Required work. Transcribe the listing exactly, so that nothing but the pictures is missing.

Segment Open

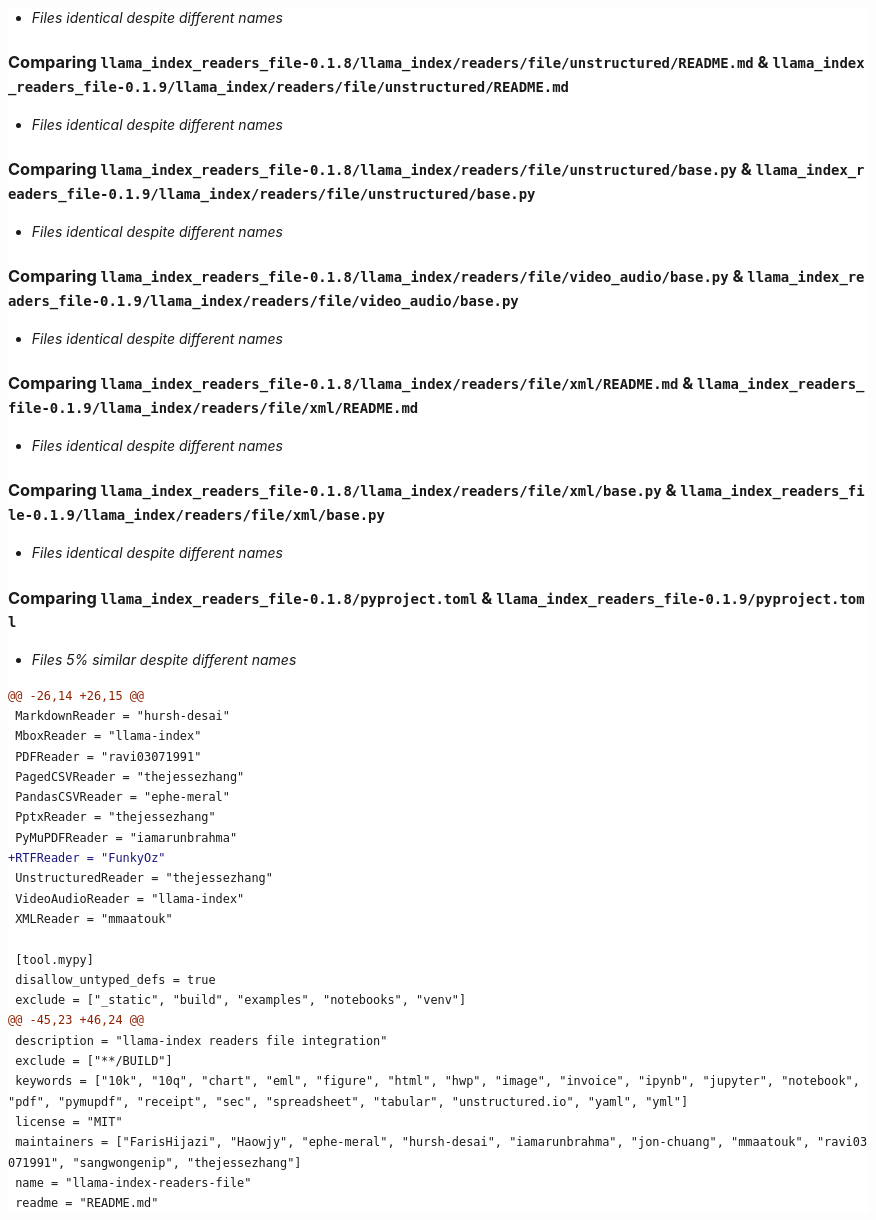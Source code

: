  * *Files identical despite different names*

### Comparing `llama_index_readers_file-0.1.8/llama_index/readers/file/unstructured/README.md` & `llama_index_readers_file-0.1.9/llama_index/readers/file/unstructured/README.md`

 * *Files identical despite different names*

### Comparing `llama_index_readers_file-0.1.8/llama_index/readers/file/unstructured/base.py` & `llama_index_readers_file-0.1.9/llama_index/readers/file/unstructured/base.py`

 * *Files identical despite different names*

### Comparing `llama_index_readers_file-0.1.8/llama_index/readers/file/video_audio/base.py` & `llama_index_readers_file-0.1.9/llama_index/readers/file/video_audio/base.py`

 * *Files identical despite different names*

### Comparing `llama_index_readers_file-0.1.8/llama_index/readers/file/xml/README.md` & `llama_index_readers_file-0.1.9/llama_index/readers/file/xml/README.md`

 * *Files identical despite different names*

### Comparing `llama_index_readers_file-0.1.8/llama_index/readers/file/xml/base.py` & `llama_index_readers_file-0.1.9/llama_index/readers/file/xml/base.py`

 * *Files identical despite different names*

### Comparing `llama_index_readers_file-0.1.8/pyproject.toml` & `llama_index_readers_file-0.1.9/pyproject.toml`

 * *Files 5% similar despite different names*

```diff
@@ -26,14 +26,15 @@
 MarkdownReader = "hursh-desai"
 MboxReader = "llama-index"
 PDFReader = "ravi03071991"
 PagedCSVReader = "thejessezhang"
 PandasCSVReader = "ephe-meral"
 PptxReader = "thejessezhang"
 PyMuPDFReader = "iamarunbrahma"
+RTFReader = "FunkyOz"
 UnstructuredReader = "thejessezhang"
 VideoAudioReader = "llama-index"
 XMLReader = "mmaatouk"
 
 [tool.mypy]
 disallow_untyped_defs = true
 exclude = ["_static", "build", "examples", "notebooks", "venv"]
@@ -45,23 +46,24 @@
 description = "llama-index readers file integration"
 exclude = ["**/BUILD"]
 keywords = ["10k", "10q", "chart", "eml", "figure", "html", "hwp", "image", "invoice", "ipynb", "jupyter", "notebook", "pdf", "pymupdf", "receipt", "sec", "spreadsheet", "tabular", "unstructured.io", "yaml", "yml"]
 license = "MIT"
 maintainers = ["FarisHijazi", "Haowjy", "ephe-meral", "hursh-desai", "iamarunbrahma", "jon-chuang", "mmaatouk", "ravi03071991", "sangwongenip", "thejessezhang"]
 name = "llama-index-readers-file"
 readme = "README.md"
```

Segment Closed

Problem solution.
Source code

:  * *Files identical despite different names*

### Comparing `llama_index_readers_file-0.1.8/llama_index/readers/file/unstructured/README.md` & `llama_index_readers_file-0.1.9/llama_index/readers/file/unstructured/README.md`

 * *Files identical despite different names*

### Comparing `llama_index_readers_file-0.1.8/llama_index/readers/file/unstructured/base.py` & `llama_index_readers_file-0.1.9/llama_index/readers/file/unstructured/base.py`

 * *Files identical despite different names*

### Comparing `llama_index_readers_file-0.1.8/llama_index/readers/file/video_audio/base.py` & `llama_index_readers_file-0.1.9/llama_index/readers/file/video_audio/base.py`

 * *Files identical despite different names*

### Comparing `llama_index_readers_file-0.1.8/llama_index/readers/file/xml/README.md` & `llama_index_readers_file-0.1.9/llama_index/readers/file/xml/README.md`

 * *Files identical despite different names*

### Comparing `llama_index_readers_file-0.1.8/llama_index/readers/file/xml/base.py` & `llama_index_readers_file-0.1.9/llama_index/readers/file/xml/base.py`

 * *Files identical despite different names*

### Comparing `llama_index_readers_file-0.1.8/pyproject.toml` & `llama_index_readers_file-0.1.9/pyproject.toml`

 * *Files 5% similar despite different names*

```diff
@@ -26,14 +26,15 @@
 MarkdownReader = "hursh-desai"
 MboxReader = "llama-index"
 PDFReader = "ravi03071991"
 PagedCSVReader = "thejessezhang"
 PandasCSVReader = "ephe-meral"
 PptxReader = "thejessezhang"
 PyMuPDFReader = "iamarunbrahma"
+RTFReader = "FunkyOz"
 UnstructuredReader = "thejessezhang"
 VideoAudioReader = "llama-index"
 XMLReader = "mmaatouk"
 
 [tool.mypy]
 disallow_untyped_defs = true
 exclude = ["_static", "build", "examples", "notebooks", "venv"]
@@ -45,23 +46,24 @@
 description = "llama-index readers file integration"
 exclude = ["**/BUILD"]
 keywords = ["10k", "10q", "chart", "eml", "figure", "html", "hwp", "image", "invoice", "ipynb", "jupyter", "notebook", "pdf", "pymupdf", "receipt", "sec", "spreadsheet", "tabular", "unstructured.io", "yaml", "yml"]
 license = "MIT"
 maintainers = ["FarisHijazi", "Haowjy", "ephe-meral", "hursh-desai", "iamarunbrahma", "jon-chuang", "mmaatouk", "ravi03071991", "sangwongenip", "thejessezhang"]
 name = "llama-index-readers-file"
 readme = "README.md"
```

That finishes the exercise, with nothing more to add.